(Exercise input):

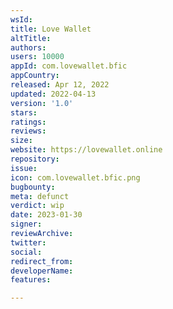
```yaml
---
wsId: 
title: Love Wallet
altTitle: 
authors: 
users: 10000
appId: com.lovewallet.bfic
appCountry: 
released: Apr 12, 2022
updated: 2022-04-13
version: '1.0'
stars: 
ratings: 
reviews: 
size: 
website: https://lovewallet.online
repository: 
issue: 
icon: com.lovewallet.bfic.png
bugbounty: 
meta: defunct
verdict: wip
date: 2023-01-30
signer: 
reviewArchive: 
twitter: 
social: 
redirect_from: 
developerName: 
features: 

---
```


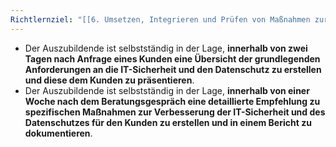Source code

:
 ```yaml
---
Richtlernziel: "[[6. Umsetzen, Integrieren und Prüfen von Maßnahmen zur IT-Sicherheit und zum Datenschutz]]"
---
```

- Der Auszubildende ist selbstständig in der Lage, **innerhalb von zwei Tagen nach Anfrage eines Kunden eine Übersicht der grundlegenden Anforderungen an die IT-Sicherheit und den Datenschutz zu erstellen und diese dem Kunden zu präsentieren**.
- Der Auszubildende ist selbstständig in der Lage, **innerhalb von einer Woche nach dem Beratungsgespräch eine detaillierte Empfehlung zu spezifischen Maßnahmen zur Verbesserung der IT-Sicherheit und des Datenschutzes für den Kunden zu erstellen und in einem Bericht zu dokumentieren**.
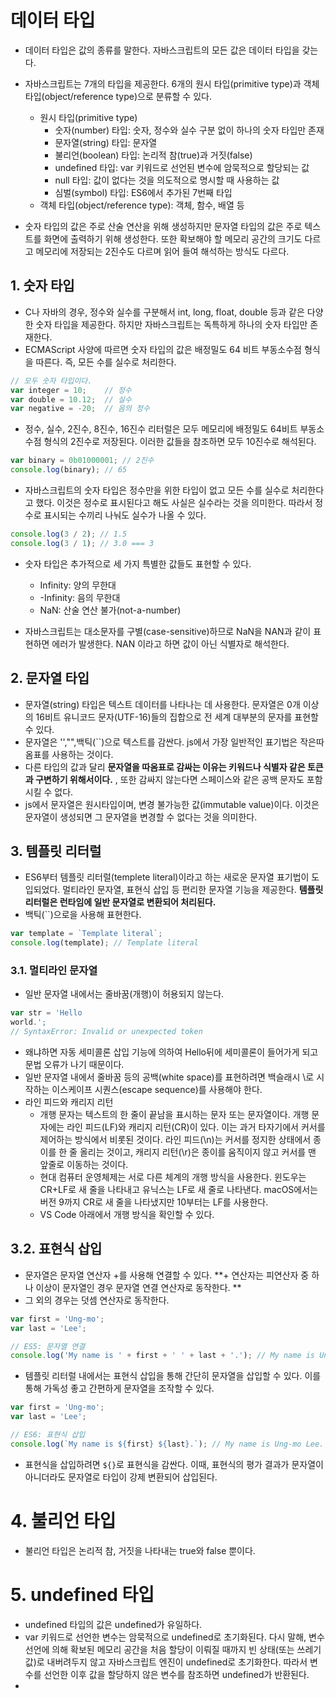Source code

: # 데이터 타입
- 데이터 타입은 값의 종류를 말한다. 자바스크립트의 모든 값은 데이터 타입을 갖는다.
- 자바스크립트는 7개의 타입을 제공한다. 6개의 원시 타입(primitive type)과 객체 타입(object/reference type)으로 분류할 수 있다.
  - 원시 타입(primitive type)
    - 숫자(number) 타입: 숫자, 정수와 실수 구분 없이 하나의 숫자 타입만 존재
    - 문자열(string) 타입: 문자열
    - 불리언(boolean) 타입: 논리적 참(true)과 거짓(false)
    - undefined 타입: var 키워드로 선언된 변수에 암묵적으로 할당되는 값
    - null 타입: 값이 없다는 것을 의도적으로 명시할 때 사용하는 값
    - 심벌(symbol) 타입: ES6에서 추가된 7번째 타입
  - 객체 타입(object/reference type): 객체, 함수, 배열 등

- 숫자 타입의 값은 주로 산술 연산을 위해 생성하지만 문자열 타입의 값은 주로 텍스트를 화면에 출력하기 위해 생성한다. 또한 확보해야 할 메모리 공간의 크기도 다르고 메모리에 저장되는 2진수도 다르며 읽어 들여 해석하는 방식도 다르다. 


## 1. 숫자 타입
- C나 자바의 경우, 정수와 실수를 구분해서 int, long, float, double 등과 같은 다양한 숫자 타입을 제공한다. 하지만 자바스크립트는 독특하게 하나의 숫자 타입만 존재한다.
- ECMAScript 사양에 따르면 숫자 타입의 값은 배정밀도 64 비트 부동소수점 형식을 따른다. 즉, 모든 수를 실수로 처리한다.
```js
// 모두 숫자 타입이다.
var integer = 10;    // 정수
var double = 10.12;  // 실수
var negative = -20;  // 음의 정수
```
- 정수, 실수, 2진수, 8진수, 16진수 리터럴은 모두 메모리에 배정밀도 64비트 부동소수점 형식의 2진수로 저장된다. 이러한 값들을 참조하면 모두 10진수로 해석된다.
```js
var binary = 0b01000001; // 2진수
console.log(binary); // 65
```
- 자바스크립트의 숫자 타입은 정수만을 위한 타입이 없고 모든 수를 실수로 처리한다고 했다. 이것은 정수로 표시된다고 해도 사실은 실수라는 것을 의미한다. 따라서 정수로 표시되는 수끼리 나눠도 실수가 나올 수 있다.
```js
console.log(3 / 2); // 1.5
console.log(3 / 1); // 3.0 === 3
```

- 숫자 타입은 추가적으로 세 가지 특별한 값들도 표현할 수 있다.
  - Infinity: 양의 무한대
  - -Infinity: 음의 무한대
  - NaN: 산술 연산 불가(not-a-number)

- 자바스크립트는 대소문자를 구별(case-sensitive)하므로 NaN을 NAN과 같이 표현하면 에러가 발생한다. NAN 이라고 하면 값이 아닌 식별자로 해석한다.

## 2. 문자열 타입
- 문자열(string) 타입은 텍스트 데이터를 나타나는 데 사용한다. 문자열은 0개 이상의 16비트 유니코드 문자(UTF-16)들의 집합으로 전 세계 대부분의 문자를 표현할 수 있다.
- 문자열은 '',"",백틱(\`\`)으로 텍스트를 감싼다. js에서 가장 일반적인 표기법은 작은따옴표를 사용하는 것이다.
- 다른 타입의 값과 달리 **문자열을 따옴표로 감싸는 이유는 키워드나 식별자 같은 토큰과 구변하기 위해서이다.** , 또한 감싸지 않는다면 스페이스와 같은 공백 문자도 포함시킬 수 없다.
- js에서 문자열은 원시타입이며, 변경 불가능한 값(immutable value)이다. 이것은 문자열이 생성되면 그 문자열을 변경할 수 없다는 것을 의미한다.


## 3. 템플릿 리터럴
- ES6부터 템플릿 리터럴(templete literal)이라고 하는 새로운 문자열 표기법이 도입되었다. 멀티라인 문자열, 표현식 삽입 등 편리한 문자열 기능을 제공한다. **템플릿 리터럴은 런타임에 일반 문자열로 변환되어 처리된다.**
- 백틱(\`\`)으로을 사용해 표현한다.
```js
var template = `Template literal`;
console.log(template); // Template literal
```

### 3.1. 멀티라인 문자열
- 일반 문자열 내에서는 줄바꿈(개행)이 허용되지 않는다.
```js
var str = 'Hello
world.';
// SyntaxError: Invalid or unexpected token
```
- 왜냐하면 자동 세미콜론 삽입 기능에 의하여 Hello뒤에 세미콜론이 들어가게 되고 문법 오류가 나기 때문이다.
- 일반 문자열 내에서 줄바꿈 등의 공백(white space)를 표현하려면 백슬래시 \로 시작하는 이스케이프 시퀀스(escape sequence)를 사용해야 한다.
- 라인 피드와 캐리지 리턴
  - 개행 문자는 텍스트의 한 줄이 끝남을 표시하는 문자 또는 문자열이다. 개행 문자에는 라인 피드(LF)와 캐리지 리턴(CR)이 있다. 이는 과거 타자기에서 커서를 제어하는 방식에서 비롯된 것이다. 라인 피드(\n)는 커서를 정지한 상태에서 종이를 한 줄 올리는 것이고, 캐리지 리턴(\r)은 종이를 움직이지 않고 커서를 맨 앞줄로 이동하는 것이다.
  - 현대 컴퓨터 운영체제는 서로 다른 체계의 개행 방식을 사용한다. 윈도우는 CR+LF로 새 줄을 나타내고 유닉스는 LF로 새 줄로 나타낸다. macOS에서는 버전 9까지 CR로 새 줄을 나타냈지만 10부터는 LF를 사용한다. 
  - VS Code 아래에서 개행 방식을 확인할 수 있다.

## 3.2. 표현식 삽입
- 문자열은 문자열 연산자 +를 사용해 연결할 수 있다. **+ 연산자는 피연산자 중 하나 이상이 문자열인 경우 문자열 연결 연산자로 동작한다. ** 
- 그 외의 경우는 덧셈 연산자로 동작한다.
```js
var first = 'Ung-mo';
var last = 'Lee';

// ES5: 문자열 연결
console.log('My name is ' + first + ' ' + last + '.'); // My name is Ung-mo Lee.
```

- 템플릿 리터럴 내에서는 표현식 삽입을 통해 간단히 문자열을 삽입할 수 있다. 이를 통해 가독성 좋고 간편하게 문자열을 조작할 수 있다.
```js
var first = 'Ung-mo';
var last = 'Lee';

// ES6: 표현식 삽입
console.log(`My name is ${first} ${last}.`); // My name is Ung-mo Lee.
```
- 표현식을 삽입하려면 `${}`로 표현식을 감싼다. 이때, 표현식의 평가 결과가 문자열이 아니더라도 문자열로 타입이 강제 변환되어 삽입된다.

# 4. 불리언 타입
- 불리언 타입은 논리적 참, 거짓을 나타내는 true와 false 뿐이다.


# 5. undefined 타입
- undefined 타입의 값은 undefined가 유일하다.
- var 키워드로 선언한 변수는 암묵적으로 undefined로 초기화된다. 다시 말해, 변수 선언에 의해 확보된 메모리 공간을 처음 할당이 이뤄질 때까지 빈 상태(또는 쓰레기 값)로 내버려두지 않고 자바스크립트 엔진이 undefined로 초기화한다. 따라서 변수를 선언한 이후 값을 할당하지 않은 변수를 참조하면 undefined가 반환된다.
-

(What the task requires):
Report the total of lines above containing the string "literal", and write nothing besides it.

(Exercise response):
3